L'identification des résidus et des motifs structuraux fonctionnellement importants dans l'ARN est un processus long et complexe. Des chercheurs de l'Institut de biologie moléculaire et cellulaire, associés à des chercheurs allemands, australiens et chinois, ont développé une méthode puissante pour parvenir à ce but en se fondant sur la séparationfonctionnelle d'une librairie de mutants aléatoires et leur analyse par séquençage à haut débit. Cette étude est publiée dans la revue Nature Methods.
Les multiples fonctions de l'ARN reposent sur sa capacité à former des structures tridimensionnelles complexes qui interagissent de manière spécifique avec des protéines, des acides nucléiques ou de petits ligands. Traditionnellement, l'étude des relations structure/fonction des ARN repose sur une approche pas à pas requérant l'identification d'un domaine fonctionnel, sa caractérisation structurale, et l'identification des résidus cruciaux par l'analyse séquentielle de multiples variants obtenus par mutagenèse dirigée.

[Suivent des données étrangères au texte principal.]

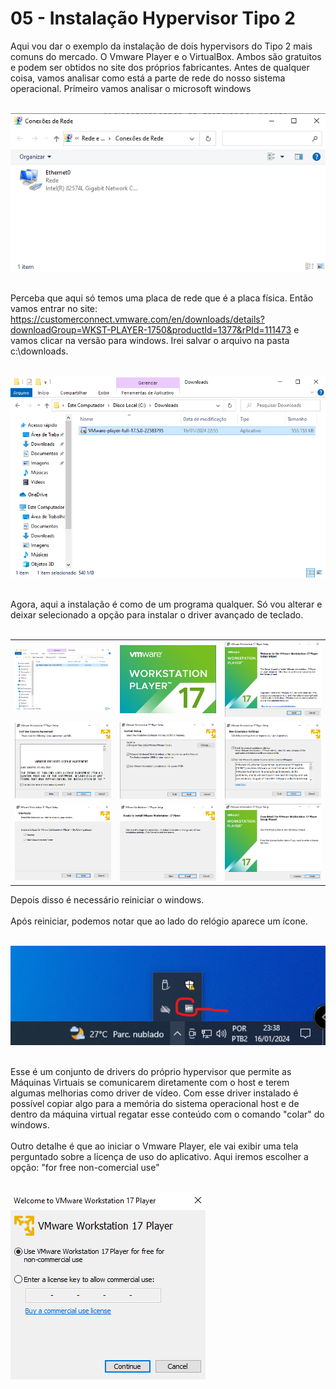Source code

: # 05 - Instalação Hypervisor Tipo 2

Aqui vou dar o exemplo da instalação de dois hypervisors do Tipo 2 mais comuns do mercado. O Vmware Player e o VirtualBox. Ambos são gratuitos e podem ser obtidos no site dos próprios fabricantes. Antes de qualquer coisa, vamos analisar como está a parte de rede do nosso sistema operacional. Primeiro vamos analisar o microsoft windows<br></br>

![REDE](Imagens/01-placas_de_rede.png) <br></br>

Perceba que aqui só temos uma placa de rede que é a placa física. Então vamos entrar no site: https://customerconnect.vmware.com/en/downloads/details?downloadGroup=WKST-PLAYER-1750&productId=1377&rPId=111473 e vamos clicar na versão para windows. Irei salvar o arquivo na pasta c:\downloads. <br></br>

![DOWNLOADS](Imagens/vmware_player/01.png) <br></br>

Agora, aqui a instalação é como de um programa qualquer. Só vou alterar e deixar selecionado a opção para instalar o driver avançado de teclado. <br></br>

<table>
     <tr>
         <td width="33%"><img src="Imagens/vmware_player/01.png"></img></td>
         <td width="33%"><img src="Imagens/vmware_player/02.png"></img></td>
         <td width="33%"><img src="Imagens/vmware_player/03.png"></img></td>
    </tr>
    <tr>
        <td width="33%"><img src="Imagens/vmware_player/04.png"></img></td>
        <td width="33%"><img src="Imagens/vmware_player/05.png"></img></td>
        <td width="33%"><img src="Imagens/vmware_player/06.png"></img></td>
    </tr>
      <tr>
        <td width="33%"><img src="Imagens/vmware_player/07.png"></img></td>
        <td width="33%"><img src="Imagens/vmware_player/08.png"></img></td>
        <td width="33%"><img src="Imagens/vmware_player/09.png"></img></td>
    </tr>
</table>

Depois disso é necessário reiniciar o windows. <br></br>
Após reiniciar, podemos notar que ao lado do relógio aparece um ícone. <br></br>

![TOOLS](Imagens/vmware_player/vmware_tools.png) <br></br>

Esse é um conjunto de drivers do próprio hypervisor que permite as Máquinas Virtuais se comunicarem diretamente com o host e terem algumas melhorias como driver de vídeo. Com esse driver instalado é possível copiar algo para a memória do sistema operacional host e de dentro da máquina virtual regatar esse conteúdo com o comando "colar" do windows. <br></br>
Outro detalhe é que ao iniciar o Vmware Player, ele vai exibir uma tela perguntado sobre a licença de uso do aplicativo. Aqui iremos escolher a opção: "for free non-comercial use" <br></br>

![LICENÇA](Imagens/vmware_player/licenca.png) <br></br>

La méthodologie développée par les chercheurs strasbourgeois et leurs collaborateurs consiste à introduire des mutations ponctuelles aléatoires dans l'ARN, à séparer les molécules d'ARN actives pour la fonction étudiée (ici la fixation à une protéine) des molécules inactives et à séquencer les mutations présentes dans chacune des populations par séquençage à haute débit. Cette approche, appelée MIME (Mutational interference mapping experiment) permet d'étudier l'effet de plusieurs milliers de mutations simples ou centaines de milliers de mutations doubles dans une seule expérience. Son originalité repose sur l'introduction d'une étape de fragmentation avant l'étape de séquençage pour s'affranchir de la longueur limitée des séquences obtenues à haut débit, et sur le développement d'outils mathématiques permettant d'extraire des paramètres quantitatifs et une analyse statistique robuste directement à partir des données de séquençage. La méthode MIME permet non seulement d'identifier les nucléotides importants pour la fonction, mais aussi de mettre en évidence des motifs structuraux fonctionnels de l'ARN grâce à l'analyse des effets des différentes substitutions à chaque position et à l'étude de l'effet de paires de substitutions.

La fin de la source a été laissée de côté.